Thar She Blows!

Whale watching, La Entrada, Bahia Magdalena, Baja California Sur

by Scott Sadil

It doesn’t take a lot in the way of imagination to understand why many anglers are fascinated by stories about whaling.  All of us learned at a young age the difference between fish and mammals, that cetaceans, although creatures of the sea, share with us the familiar attributes of our land-based kin, be they dogs, horses, or our well-documented cousins, the apes and chimpanzees.

Insights into our warm-blooded lineage did little to stop anyone from engaging in fantasies about what it might be like to attempt to hunt, hook, and restrain a whale, bringing it to boat and hand by means of a taut line.  We had some idea, of course.  We knew the gist, if not the actual pages, of Moby Dick, and the diminutive breadth of Hemingway’s The Old Man and the Sea gave us courage enough to start his slender novella, although come some point in the memory-laden battle we were many of us wishing we could revert to the movie, if only to relive the spectacular footage of the leaping marlin as Spencer Tracy held on for dear life.
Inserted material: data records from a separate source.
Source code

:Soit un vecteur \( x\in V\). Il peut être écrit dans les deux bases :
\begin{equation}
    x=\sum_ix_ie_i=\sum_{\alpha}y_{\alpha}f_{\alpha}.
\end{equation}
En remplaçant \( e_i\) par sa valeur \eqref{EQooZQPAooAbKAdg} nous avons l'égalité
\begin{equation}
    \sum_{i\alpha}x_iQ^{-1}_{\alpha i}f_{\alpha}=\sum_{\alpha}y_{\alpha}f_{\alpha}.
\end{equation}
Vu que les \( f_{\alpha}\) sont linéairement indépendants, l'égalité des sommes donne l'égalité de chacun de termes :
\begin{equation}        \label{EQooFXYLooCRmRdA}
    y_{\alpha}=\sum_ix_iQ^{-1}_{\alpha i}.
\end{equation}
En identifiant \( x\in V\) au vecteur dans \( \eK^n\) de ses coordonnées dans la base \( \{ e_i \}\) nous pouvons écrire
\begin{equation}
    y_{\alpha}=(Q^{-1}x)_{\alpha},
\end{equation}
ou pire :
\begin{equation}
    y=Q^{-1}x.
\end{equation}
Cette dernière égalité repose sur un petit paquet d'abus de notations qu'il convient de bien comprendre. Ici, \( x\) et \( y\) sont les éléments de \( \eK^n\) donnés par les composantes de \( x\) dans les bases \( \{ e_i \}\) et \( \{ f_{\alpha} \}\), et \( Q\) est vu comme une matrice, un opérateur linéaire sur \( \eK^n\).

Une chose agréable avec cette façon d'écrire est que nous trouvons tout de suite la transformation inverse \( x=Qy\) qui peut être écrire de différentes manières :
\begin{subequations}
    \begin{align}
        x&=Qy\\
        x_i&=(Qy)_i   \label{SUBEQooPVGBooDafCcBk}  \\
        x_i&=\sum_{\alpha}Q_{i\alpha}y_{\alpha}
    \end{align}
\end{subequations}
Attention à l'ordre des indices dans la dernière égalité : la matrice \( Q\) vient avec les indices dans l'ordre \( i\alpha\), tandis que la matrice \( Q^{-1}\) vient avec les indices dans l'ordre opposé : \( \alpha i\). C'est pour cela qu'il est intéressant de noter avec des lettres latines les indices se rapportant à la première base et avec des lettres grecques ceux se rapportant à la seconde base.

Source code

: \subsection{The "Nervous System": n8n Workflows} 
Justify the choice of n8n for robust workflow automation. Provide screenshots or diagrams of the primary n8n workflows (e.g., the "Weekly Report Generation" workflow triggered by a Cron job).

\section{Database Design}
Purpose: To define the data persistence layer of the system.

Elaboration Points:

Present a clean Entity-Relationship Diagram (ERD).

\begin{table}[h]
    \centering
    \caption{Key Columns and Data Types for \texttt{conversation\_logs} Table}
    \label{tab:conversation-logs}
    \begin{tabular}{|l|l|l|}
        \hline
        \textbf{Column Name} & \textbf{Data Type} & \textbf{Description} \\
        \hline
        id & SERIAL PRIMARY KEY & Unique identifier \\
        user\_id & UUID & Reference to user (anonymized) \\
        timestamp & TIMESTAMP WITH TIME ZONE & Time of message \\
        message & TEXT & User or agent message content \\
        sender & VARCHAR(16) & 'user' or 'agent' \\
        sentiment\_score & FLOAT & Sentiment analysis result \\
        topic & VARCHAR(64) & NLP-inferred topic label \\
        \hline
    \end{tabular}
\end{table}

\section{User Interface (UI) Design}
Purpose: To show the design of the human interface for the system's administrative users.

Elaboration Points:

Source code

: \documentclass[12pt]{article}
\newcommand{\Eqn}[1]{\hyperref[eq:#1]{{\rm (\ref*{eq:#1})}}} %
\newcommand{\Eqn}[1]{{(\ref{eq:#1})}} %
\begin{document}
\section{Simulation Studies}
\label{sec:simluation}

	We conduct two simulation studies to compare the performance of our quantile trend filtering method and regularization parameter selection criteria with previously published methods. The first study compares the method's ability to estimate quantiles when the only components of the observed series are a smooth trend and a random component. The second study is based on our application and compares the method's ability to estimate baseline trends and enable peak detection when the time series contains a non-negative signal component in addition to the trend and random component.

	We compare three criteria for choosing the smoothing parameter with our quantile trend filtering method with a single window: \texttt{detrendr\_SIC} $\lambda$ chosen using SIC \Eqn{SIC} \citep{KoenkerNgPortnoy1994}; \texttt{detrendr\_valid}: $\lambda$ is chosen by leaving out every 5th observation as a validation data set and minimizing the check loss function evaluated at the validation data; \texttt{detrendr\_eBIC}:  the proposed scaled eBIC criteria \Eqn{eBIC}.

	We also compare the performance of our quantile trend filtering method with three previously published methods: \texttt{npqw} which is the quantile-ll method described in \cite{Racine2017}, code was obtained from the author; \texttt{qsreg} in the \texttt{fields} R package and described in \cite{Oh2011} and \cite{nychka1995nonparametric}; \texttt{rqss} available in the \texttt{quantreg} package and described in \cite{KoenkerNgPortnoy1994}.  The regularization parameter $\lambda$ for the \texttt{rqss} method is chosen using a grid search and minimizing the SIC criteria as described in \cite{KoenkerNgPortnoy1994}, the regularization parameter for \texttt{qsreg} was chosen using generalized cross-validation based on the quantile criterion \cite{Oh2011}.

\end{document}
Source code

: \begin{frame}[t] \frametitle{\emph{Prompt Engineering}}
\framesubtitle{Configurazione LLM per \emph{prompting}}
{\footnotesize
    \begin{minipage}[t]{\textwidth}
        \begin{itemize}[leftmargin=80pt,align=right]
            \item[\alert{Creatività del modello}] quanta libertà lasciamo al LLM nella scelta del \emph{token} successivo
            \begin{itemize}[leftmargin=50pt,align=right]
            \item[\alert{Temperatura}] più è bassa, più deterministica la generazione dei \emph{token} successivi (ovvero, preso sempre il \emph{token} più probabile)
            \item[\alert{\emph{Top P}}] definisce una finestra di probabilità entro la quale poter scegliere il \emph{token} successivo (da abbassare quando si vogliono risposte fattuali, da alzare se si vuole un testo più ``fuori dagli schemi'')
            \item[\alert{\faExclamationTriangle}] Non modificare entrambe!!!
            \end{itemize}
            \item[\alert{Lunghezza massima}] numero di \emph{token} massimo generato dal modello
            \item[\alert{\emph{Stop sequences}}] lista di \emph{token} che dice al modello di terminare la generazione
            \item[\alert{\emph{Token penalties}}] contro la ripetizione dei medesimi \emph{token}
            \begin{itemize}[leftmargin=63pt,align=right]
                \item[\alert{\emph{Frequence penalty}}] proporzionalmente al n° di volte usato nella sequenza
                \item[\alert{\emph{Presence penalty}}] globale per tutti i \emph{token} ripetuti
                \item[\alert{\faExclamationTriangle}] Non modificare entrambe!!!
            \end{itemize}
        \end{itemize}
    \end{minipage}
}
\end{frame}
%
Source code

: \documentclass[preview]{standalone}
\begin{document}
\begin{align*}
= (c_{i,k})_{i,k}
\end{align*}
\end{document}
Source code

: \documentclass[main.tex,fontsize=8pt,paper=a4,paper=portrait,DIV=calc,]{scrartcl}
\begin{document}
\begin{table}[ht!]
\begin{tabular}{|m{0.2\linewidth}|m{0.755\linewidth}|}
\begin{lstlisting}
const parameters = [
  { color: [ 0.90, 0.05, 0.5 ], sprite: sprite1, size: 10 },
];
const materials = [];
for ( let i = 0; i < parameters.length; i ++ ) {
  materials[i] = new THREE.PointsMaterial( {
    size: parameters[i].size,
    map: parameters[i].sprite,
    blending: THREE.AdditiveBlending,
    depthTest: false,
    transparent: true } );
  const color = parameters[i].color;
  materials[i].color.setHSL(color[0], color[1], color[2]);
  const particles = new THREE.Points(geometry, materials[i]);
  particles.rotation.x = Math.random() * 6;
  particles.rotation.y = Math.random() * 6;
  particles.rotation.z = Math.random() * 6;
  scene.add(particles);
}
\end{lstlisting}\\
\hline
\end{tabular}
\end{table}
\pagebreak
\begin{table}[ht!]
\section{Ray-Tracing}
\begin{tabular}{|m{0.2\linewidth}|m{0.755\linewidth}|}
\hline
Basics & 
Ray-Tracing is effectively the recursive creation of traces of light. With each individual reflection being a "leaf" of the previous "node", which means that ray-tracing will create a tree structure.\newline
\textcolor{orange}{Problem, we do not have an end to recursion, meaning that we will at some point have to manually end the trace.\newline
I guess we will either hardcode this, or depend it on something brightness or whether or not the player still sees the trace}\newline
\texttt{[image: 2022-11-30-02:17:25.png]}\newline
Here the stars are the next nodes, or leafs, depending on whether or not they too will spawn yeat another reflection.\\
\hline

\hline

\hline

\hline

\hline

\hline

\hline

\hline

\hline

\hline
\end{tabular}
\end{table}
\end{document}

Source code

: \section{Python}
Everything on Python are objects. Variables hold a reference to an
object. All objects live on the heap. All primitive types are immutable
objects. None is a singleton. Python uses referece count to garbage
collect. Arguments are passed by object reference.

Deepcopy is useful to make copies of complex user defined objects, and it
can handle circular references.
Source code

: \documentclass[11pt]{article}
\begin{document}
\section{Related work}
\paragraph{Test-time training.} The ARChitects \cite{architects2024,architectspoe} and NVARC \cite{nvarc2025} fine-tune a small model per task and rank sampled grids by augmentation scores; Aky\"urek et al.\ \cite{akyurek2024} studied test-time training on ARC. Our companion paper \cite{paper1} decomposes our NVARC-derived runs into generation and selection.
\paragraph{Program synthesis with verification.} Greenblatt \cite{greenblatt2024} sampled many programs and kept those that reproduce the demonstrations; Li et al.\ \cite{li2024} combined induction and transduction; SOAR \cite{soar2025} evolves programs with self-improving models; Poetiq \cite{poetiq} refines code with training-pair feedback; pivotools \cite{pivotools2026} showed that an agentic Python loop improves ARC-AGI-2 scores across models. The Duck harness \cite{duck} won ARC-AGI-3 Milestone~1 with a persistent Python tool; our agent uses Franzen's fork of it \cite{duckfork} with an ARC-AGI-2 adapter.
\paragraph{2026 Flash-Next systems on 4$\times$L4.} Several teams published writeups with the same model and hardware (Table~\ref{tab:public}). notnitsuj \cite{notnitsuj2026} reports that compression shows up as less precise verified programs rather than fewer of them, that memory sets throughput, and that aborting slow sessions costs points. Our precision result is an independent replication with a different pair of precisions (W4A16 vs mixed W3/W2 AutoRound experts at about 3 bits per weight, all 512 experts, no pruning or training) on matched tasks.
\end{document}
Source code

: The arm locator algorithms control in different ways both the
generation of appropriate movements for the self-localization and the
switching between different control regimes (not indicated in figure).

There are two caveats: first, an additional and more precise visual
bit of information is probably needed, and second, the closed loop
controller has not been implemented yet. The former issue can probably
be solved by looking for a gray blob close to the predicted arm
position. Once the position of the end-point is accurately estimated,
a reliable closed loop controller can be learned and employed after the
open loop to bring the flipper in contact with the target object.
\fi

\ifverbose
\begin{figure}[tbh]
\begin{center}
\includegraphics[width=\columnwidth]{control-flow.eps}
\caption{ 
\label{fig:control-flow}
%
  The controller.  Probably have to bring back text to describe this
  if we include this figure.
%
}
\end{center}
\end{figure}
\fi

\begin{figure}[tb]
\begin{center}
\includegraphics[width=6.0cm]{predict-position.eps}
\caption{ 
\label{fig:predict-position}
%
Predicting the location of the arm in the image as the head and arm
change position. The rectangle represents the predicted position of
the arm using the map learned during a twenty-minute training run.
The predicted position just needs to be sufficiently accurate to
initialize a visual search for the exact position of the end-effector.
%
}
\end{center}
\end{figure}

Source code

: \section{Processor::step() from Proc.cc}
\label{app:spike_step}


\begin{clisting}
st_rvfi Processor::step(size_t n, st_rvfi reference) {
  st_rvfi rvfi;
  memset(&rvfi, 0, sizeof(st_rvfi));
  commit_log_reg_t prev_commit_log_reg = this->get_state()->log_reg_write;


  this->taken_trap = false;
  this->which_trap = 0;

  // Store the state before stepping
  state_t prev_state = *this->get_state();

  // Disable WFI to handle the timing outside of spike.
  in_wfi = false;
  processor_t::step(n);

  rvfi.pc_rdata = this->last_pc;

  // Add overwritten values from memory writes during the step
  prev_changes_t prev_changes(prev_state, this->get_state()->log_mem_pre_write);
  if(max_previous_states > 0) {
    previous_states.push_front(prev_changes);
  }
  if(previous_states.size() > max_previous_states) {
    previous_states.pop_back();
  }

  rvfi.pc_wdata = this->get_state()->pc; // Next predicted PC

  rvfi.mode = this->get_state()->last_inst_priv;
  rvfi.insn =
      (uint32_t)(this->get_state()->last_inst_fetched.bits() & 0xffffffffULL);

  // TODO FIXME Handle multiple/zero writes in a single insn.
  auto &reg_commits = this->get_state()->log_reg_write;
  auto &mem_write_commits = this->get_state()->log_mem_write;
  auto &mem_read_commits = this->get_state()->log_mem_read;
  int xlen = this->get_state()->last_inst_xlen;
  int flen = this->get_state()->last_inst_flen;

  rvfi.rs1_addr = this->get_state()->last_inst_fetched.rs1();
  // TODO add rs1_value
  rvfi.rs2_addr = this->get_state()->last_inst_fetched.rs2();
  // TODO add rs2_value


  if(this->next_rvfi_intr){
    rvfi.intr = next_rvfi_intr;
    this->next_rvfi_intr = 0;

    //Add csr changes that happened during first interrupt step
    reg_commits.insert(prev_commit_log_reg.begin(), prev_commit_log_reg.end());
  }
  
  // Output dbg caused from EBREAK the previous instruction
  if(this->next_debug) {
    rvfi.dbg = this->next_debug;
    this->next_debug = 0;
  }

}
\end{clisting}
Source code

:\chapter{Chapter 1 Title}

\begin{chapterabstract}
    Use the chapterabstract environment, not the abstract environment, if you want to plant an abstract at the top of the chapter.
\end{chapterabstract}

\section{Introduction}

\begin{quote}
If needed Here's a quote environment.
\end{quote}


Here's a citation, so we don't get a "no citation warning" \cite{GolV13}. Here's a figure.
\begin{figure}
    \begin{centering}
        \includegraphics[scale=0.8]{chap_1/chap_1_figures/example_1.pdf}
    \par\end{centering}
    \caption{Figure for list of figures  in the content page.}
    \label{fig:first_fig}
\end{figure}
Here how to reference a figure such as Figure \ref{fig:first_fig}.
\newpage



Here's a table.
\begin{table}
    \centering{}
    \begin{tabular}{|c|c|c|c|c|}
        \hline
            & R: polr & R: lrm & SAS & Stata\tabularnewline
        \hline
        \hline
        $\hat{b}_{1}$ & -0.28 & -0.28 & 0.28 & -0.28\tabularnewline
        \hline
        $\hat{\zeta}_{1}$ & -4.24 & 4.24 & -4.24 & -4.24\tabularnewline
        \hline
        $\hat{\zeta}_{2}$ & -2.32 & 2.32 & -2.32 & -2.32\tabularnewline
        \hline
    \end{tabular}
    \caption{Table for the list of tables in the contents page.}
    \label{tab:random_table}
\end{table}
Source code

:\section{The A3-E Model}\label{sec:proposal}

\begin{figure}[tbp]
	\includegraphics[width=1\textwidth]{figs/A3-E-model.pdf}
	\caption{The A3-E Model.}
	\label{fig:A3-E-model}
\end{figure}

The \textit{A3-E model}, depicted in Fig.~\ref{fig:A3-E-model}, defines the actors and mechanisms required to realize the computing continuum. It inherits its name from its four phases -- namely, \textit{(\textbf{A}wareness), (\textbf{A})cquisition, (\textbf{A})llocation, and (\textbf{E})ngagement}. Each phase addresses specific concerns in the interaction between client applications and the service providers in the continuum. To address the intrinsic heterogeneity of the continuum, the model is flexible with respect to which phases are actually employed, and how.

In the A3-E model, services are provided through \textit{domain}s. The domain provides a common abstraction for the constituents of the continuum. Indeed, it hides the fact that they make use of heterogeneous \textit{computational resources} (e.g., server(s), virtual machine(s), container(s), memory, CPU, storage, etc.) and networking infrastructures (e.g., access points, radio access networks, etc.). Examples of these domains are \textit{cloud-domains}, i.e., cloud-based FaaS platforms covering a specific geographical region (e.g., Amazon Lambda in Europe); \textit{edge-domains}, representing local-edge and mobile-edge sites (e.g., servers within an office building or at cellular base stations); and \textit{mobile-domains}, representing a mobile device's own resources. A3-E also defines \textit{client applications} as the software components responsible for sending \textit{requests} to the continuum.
Thar she blows: California Gray Whale

But we grew up, in this case grew wiser, and realized that the business of whaling, like hunting sea turtles or chopping down old growth forests or colonizing so-called foreign cultures and lands, has no legitimate place in our presumably modern world.  Fortunately, this insight became shared knowledge, worldwide, before whales went the way of the dodo, Moa, passenger pigeon, Tasmanian tiger, and woolly mammoth.

It could have happened. Whales, like Homo sapiens, are generally gregarious, community-minded creatures, many species gathering annually in specific locations for rites of reproduction, calving and rearing of their young, plus any number of other forms of socialization that we can still only guess at. 

In other words, as with other herding animals or tribal peoples, whales are vulnerable to wholesale slaughter.

The California gray whale is a case in point.  When breeding grounds were first discovered in the bays and esteros along the Baja California peninsula, nineteenth-century whalers had a field day.  Within a decade, commercial whaling at this handful of sites was no longer economically viable, although this didn’t stop the killing of gray whales along the North American coast of the eastern Pacific until their protection, in 1936, in U.S. waters.

Tamalita, Paul Gartside Design #166, Six Meter Lugger

Today, some 20,000 gray whales migrate annually, in some cases over 5,000 miles each way, from their Baja breeding grounds to sites of summer feeding in the northern Bering and Chukchi seas. Hunting now takes the shape of whale-watching tours all along the eastern Pacific coastline, but mostly in those same bays and esteros along the Baja peninsula where these huge graceful creatures were first killed, then slaughtered in such startling numbers. 

Alone on my small sailing lugger, Tamalita, I still fantasize sometimes about what it would be like to attach myself, by harpoon and handline, to one of these magnificent creatures, feeling the power of so much life trying to escape my no doubt feeble attempts to subdue it.  

Tamalita, moored off of Magdalena Whale Camp

Such are the childish fantasies of many of us who spend so much of our own lives trying our luck against the unfathomable mysteries of life underwater, but especially beneath the vast blue seas.  We are absolutely certain there is something there worth knowing—and we gladly waste our precious time here trying to wrench one more iota of meaning out of the chaos we sense all around us.

Gray’s angling editor Scott Sadil is happy to report he’s finally managing to tease some pretty shape out of Tamalita’s potent mainsail.